WHAT NEEDS TO BE DONE:
Without any alteration, retype the records that appear below.

[Excerpts from a dataset]
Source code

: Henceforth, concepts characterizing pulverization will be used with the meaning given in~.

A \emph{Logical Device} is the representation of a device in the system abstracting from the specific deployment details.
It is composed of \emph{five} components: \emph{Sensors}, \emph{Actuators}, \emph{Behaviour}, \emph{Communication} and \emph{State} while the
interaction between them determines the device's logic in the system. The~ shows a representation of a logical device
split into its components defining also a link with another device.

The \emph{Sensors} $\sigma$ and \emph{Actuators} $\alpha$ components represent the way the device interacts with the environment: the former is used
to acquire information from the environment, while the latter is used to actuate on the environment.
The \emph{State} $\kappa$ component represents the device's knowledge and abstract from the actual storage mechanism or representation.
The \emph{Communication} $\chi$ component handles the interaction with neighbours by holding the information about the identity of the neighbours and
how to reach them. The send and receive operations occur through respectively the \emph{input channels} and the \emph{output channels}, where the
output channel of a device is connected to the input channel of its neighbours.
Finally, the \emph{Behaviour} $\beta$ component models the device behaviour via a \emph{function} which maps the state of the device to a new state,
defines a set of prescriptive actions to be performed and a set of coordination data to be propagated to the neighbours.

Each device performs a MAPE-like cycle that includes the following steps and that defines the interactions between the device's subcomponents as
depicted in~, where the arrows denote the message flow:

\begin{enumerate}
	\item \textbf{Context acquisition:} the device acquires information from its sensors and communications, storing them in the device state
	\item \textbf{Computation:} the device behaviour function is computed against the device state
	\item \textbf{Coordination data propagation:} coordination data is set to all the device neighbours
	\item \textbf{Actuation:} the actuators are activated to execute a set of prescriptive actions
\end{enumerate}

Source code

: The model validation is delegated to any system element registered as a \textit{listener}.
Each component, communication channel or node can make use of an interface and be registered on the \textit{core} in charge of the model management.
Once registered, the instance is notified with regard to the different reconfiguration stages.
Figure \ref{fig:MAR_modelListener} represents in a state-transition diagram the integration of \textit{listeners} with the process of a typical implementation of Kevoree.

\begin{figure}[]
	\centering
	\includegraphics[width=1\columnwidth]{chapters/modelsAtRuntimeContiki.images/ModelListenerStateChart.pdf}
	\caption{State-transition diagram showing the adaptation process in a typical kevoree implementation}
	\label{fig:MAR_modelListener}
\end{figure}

EXERCISE RESULT:
Source code

: Henceforth, concepts characterizing pulverization will be used with the meaning given in~.

A \emph{Logical Device} is the representation of a device in the system abstracting from the specific deployment details.
It is composed of \emph{five} components: \emph{Sensors}, \emph{Actuators}, \emph{Behaviour}, \emph{Communication} and \emph{State} while the
interaction between them determines the device's logic in the system. The~ shows a representation of a logical device
split into its components defining also a link with another device.

The \emph{Sensors} $\sigma$ and \emph{Actuators} $\alpha$ components represent the way the device interacts with the environment: the former is used
to acquire information from the environment, while the latter is used to actuate on the environment.
The \emph{State} $\kappa$ component represents the device's knowledge and abstract from the actual storage mechanism or representation.
The \emph{Communication} $\chi$ component handles the interaction with neighbours by holding the information about the identity of the neighbours and
how to reach them. The send and receive operations occur through respectively the \emph{input channels} and the \emph{output channels}, where the
output channel of a device is connected to the input channel of its neighbours.
Finally, the \emph{Behaviour} $\beta$ component models the device behaviour via a \emph{function} which maps the state of the device to a new state,
defines a set of prescriptive actions to be performed and a set of coordination data to be propagated to the neighbours.

Each device performs a MAPE-like cycle that includes the following steps and that defines the interactions between the device's subcomponents as
depicted in~, where the arrows denote the message flow:

\begin{enumerate}
	\item \textbf{Context acquisition:} the device acquires information from its sensors and communications, storing them in the device state
	\item \textbf{Computation:} the device behaviour function is computed against the device state
	\item \textbf{Coordination data propagation:} coordination data is set to all the device neighbours
	\item \textbf{Actuation:} the actuators are activated to execute a set of prescriptive actions
\end{enumerate}

Source code

: The model validation is delegated to any system element registered as a \textit{listener}.
Each component, communication channel or node can make use of an interface and be registered on the \textit{core} in charge of the model management.
Once registered, the instance is notified with regard to the different reconfiguration stages.
Figure \ref{fig:MAR_modelListener} represents in a state-transition diagram the integration of \textit{listeners} with the process of a typical implementation of Kevoree.

\begin{figure}[]
	\centering
	\includegraphics[width=1\columnwidth]{chapters/modelsAtRuntimeContiki.images/ModelListenerStateChart.pdf}
	\caption{State-transition diagram showing the adaptation process in a typical kevoree implementation}
	\label{fig:MAR_modelListener}
\end{figure}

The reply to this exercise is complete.